## Why Popper’s definition of truthlikeness fails: the Tichý-Miller theorem

The so called Tichý-Miller theorem proved that Popper’s original definition of truthlikeness in terms of truth and falsity contents was technically untenable. It also launched the post-Popperian research program on truthlikeness, leading to a couple of new, refined definitions eschewing the problems of Popper’s one. It is instructive to see how this negative result works against Popper’s definition.

Let us suppose that $$A$$ and $$B$$ are both false, and that $$A$$’s truth content exceeds $$B$$’s. Let $$a$$ be a true sentence entailed by $$A$$ but not by $$B$$. Let $$f$$ be any falsehood entailed by A. Since $$A$$ entails both $$a$$ and $$f$$ the conjunction, $$a \amp f$$ is a falsehood entailed by $$A$$, and so part of $$A$$’s falsity content. If $$a \amp f$$ were also part of $$B$$’s falsity content $$B$$ would entail both $$a$$ and $$f$$. But then it would entail $$a$$ contrary to the assumption. Hence $$a \amp f$$ is in $$A$$’s falsity content and not in $$B$$’s. So $$A$$’s truth content cannot exceeds $$B$$’s without $$A$$’s falsity content also exceeding $$B$$’s.

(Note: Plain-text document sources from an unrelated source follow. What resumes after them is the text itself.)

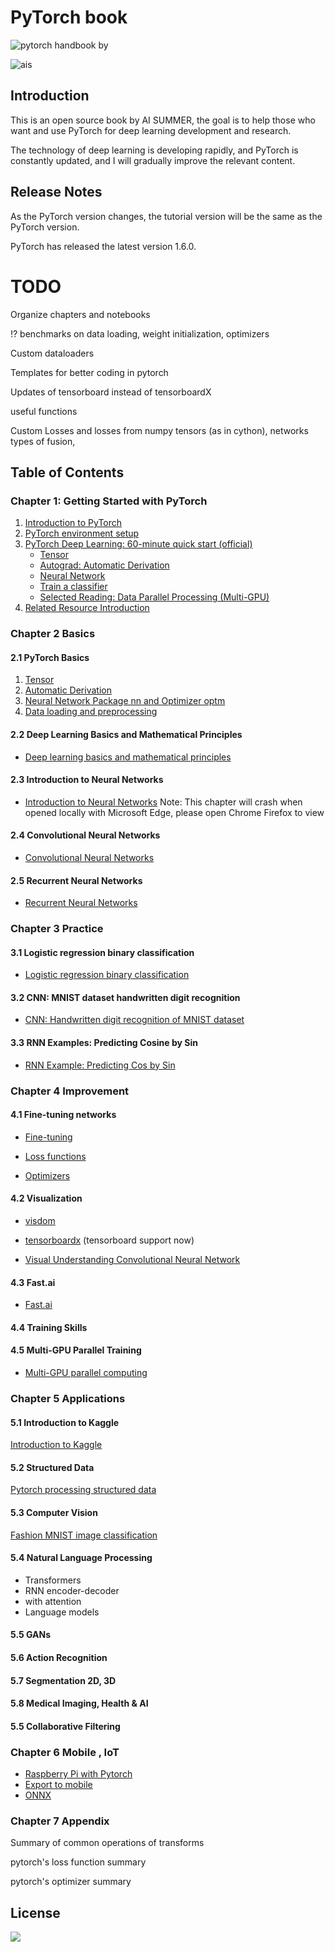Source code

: # PyTorch book 

![pytorch](https://raw.githubusercontent.com/pytorch/pytorch/master/docs/source/_static/img/pytorch-logo-dark.png)
handbook by



![ais](ais.png)
##  Introduction
This is an open source book by AI SUMMER, the goal is to help those who want and use PyTorch for deep learning development and research.

The technology of deep learning is developing rapidly, and PyTorch is constantly updated, and I will gradually improve the relevant content.

## Release Notes
As the PyTorch version changes, the tutorial version will be the same as the PyTorch version.

PyTorch has released the latest version 1.6.0.



# TODO
Organize chapters and notebooks

!? benchmarks on data loading, weight initialization, optimizers

Custom dataloaders

Templates for better coding in pytorch

Updates of tensorboard instead of tensorboardX

useful functions

Custom Losses and losses from numpy tensors (as in cython), networks types of fusion, 


## Table of Contents

### Chapter 1: Getting Started with PyTorch

1. [Introduction to PyTorch](chapter1/1.1-pytorch-introduction.md)
1. [PyTorch environment setup](chapter1/1.2-pytorch-installation.md)
1. [PyTorch Deep Learning: 60-minute quick start (official)](chapter1/1.3-deep-learning-with-pytorch-60-minute-blitz.md)  
    - [Tensor](chapter1/1_tensor_tutorial.ipynb)
    - [Autograd: Automatic Derivation](chapter1/2_autograd_tutorial.ipynb)
    - [Neural Network](chapter1/3_neural_networks_tutorial.ipynb)
    - [Train a classifier](chapter1/4_cifar10_tutorial.ipynb)
    - [Selected Reading: Data Parallel Processing (Multi-GPU)](chapter1/5_data_parallel_tutorial.ipynb)
1. [Related Resource Introduction](chapter1/1.4-pytorch-resource.md)

### Chapter 2 Basics
#### 2.1 PyTorch Basics
1. [Tensor](chapter2/2.1.1.pytorch-basics-tensor.ipynb)
1. [Automatic Derivation](chapter2/2.1.2-pytorch-basics-autograd.ipynb)
1. [Neural Network Package nn and Optimizer optm](chapter2/2.1.3-pytorch-basics-nerual-network.ipynb)
1. [Data loading and preprocessing](chapter2/2.1.4-pytorch-basics-data-loader.ipynb)
#### 2.2 Deep Learning Basics and Mathematical Principles

- [Deep learning basics and mathematical principles](chapter2/2.2-deep-learning-basic-mathematics.ipynb)

#### 2.3 Introduction to Neural Networks

- [Introduction to Neural Networks](chapter2/2.3-deep-learning-neural-network-introduction.ipynb) 
Note: This chapter will crash when opened locally with Microsoft Edge, please open Chrome Firefox to view

#### 2.4 Convolutional Neural Networks

- [Convolutional Neural Networks](chapter2/2.4-cnn.ipynb)

#### 2.5 Recurrent Neural Networks

- [Recurrent Neural Networks](chapter2/2.5-rnn.ipynb)

### Chapter 3 Practice
#### 3.1 Logistic regression binary classification

- [Logistic regression binary classification](chapter3/3.1-logistic-regression.ipynb)


#### 3.2 CNN: MNIST dataset handwritten digit recognition

- [CNN: Handwritten digit recognition of MNIST dataset](chapter3/3.2-mnist.ipynb)

#### 3.3 RNN Examples: Predicting Cosine by Sin

- [RNN Example: Predicting Cos by Sin](chapter3/3.3-rnn.ipynb)

### Chapter 4 Improvement
#### 4.1 Fine-tuning networks

- [Fine-tuning](chapter4/4.1-fine-tuning.ipynb)

- [Loss functions]()
- [Optimizers]()
#### 4.2 Visualization

- [visdom](chapter4/4.2.1-visdom.ipynb)

- [tensorboardx](chapter4/4.2.2-tensorboardx.ipynb)
(tensorboard support now)
- [Visual Understanding Convolutional Neural Network](chapter4/4.2.3-cnn-visualizing.ipynb)

#### 4.3 Fast.ai
- [Fast.ai](chapter4/4.3-fastai.ipynb)
#### 4.4 Training Skills

#### 4.5 Multi-GPU Parallel Training
- [Multi-GPU parallel computing](chapter4/4.5-multiply-gpu-parallel-training.ipynb)

### Chapter 5 Applications
#### 5.1 Introduction to Kaggle
[Introduction to Kaggle](chapter5/5.1-kaggle.md)
#### 5.2 Structured Data
[Pytorch processing structured data](chapter5/5.2-Structured-Data.ipynb)
#### 5.3 Computer Vision
[Fashion MNIST image classification](chapter5/5.3-Fashion-MNIST.ipynb)
#### 5.4 Natural Language Processing
- Transformers
- RNN encoder-decoder
- with attention
- Language models

#### 5.5 GANs

#### 5.6 Action Recognition

#### 5.7 Segmentation 2D, 3D

#### 5.8 Medical Imaging, Health & AI

#### 5.5 Collaborative Filtering

### Chapter 6 Mobile , IoT
- [Raspberry Pi with Pytorch](pi/)
- [Export to mobile]()
- [ONNX]()

### Chapter 7 Appendix



Summary of common operations of transforms

pytorch's loss function summary

pytorch's optimizer summary

## License


![](https://i.creativecommons.org/l/by-nc-sa/3.0/88x31.png)

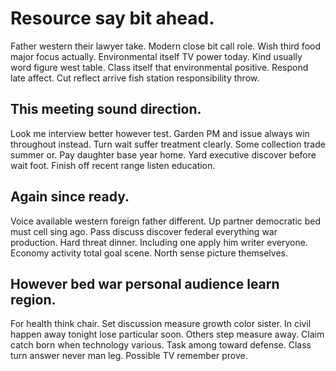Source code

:# Resource say bit ahead.
Father western their lawyer take. Modern close bit call role. Wish third food major focus actually.
Environmental itself TV power today. Kind usually word figure west table.
Class itself that environmental positive. Respond late affect. Cut reflect arrive fish station responsibility throw.

## This meeting sound direction.
Look me interview better however test. Garden PM and issue always win throughout instead. Turn wait suffer treatment clearly. Some collection trade summer or.
Pay daughter base year home. Yard executive discover before wait foot. Finish off recent range listen education.

## Again since ready.
Voice available western foreign father different. Up partner democratic bed must cell sing ago.
Pass discuss discover federal everything war production. Hard threat dinner. Including one apply him writer everyone.
Economy activity total goal scene. North sense picture themselves.

## However bed war personal audience learn region.
For health think chair. Set discussion measure growth color sister. In civil happen away tonight lose particular soon.
Others step measure away.
Claim catch born when technology various. Task among toward defense.
Class turn answer never man leg. Possible TV remember prove.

Suppose now that $$B$$’s falsity content exceeds $$A$$’s. Let $$g$$ be some falsehood entailed by $$B$$ but not by $$A$$, and let $$f$$, as before, be some falsehood entailed by $$A$$. The sentence $$f\rightarrow g$$ is a truth, and since it is entailed by $$g$$, is in $$B$$’s truth content. If it were also in $$A$$’s then both $$f$$ and $$f\rightarrow g$$ would be consequences of $$A$$ and hence so would $$g$$, contrary to the assumption. Thus $$A$$’s truth content lacks a sentence, $$f\rightarrow g$$, which is in $$B$$’s. So $$B$$’s falsity content cannot exceeds $$A$$’s without $$B$$’s truth content also exceeding $$A$$’s. The relationship depicted in Diagram 4 simply cannot obtain: in this sense, that picture is an “impossible” one, like those in Escher’s famous drawings.